E c’è l’uomo comune che si trasforma in eroe, e che ovviamente ha un passato più complesso di quanto la sua apparente normalità possa far pensare. L’eroe ovviamente è il nostro Sylvester Stallone, per il quale lo sceneggiatore Leslie Bohem scrive un personaggio semplicissimo e cucito su misura per lui. Kit Latura è un tassista, ma in passato lavorava nella (per comodità) Protezione Civile. Le sue azioni causarono dei morti, lui fu licenziato in tronco, ma fu davvero colpa sua?, insomma la storia la conoscete già anche se non lo sapete. Quello che conta è che l’incidente nel tunnel dà a Kit la possibilità di redimersi, e di fare un sacco di acrobazie nel frattempo.

Daylight – Trappola nel tunnel è un disaster movie: forse l’abbiamo già detto, ma è davvero il modo migliore per descriverlo, perché non fa assolutamente nulla per scostarsi dal template. Tutto dipende quindi da quanta voglia abbiate di passare due ore in compagnia di un gruppetto selezionato di persone a un passo dalla morte, e che sono caratterizzate anche loro con semplici tocchi che assegnano loro un ruolo noto senza approfondirlo troppo. C’è quello che vuole chiedere alla fidanzata di sposarlo, e vuole quindi uscire dal tunnel a tutti i costi; immaginate che fine fa. C’è la famiglia ricca e antipatica, utile a fare da contrasto alla genuinità e anche ingenuità del protagonista.

C’è Viggo Mortensen che interpreta quello che dice ma non sa fare: è un praticante di sport estremi e una celebrità grazie alla sua linea di prodotti sportivi, ma è anche un fanfarone che di fronte alla prima difficoltà vera… be’, diciamo che anche lui serve a fare da contrasto con il nostro protagonista. C’è un gruppo di adolescenti problematici che stavano venendo trasportati in galera, e avranno quindi più o meno tutti l’occasione per redimersi. C’è anche quanto di più vicino a un love interest il film possa permettersi, cioè Amy Brenneman nei panni di quella che vorrebbe farsi una carriera nel mondo del teatro ma che di fronte al disastro si dimostra capace di gesta eroiche e quindi all’altezza del nostro protagonista.

Tutto questo è punteggiato da esplosioni, inondazioni, cavi elettrici scoperti che penzolano sopra pozze di acqua e benzina e in generale la sensazione che ogni set possa collassare da un momento all’altro. Il film costò 80 milioni di dollari nel 1996 e si nota: provate solo a contare quante volte, sullo sfondo, senza alcun effetto diretto sulla narrazione, si vede una lingua di fuoco che erutta o un pezzo di soffitto che crolla. Cohen sa come gestire tutto questo caos, e il risultato è che le scene di distruzione, che corrispondono a circa il 60% del girato, sono sempre piacevoli seppure un po’ prevedibili.

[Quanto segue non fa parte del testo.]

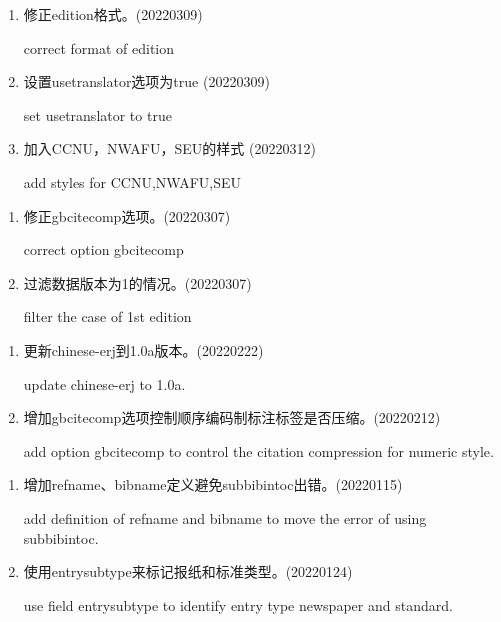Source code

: \label{up:20220313}
\begin{enumerate}

\item 修正edition格式。(20220309)

correct format of edition

\item 设置usetranslator选项为true (20220309)

set usetranslator to true

\item 加入CCNU，NWAFU，SEU的样式 (20220312)

add styles for CCNU,NWAFU,SEU

\end{enumerate}



\label{up:20220307}
\begin{enumerate}

\item 修正gbcitecomp选项。(20220307)

correct option gbcitecomp

\item 过滤数据版本为1的情况。(20220307)

filter the case of 1st edition

\end{enumerate}


\label{up:20220222}
\begin{enumerate}

\item 更新chinese-erj到1.0a版本。(20220222)

update chinese-erj to 1.0a.

\item 增加gbcitecomp选项控制顺序编码制标注标签是否压缩。(20220212)

add option gbcitecomp to control the citation compression for numeric style.

\end{enumerate}



\label{up:20220124}
\begin{enumerate}

\item 增加refname、bibname定义避免subbibintoc出错。(20220115)

add definition of refname and bibname to move the error of using subbibintoc.

\item 使用entrysubtype来标记报纸和标准类型。(20220124)

use field entrysubtype to identify entry type newspaper and standard.

\end{enumerate}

Fanno eccezione un paio di set piece che sono pezzi di bravura sia di Cohen, sia di Stallone, sia soprattutto dei set designer: in particolare la, chiamiamola così, sequenza dei ventilatori è da manuale. Quello che manca a Daylight – Trappola nel tunnel, in mezzo a tutto questo caos, è un pizzico di personalità. Un’oncia, un pugno, qualcosa: non c’è mai nulla che non vada nel film di Cohen, ma neanche qualcosa che spicchi o si faccia ricordare al di là dei due o tre momenti sopracitati. Stallone, per esempio, fa tutto quello che deve fare con il piglio giusto; ma lascia che sia la sceneggiatura a guidarlo, non aggiunge nulla di suo, esegue e porta a casa.

Tanto è vero che Daylight è uno di quei film di cui non parla praticamente mai: abbiamo trovato qualcosa qui, dove il suo unico commento a riguardo è “ho fatto questo film. La premessa era buona ma non ha funzionato”. La chiave della frase, secondo noi, sono le prime quattro parole: “ho fatto questo film”. Come dicevamo all’inizio, in questo periodo Stallone faceva film e basta, e ci aveva abituato a ben altro.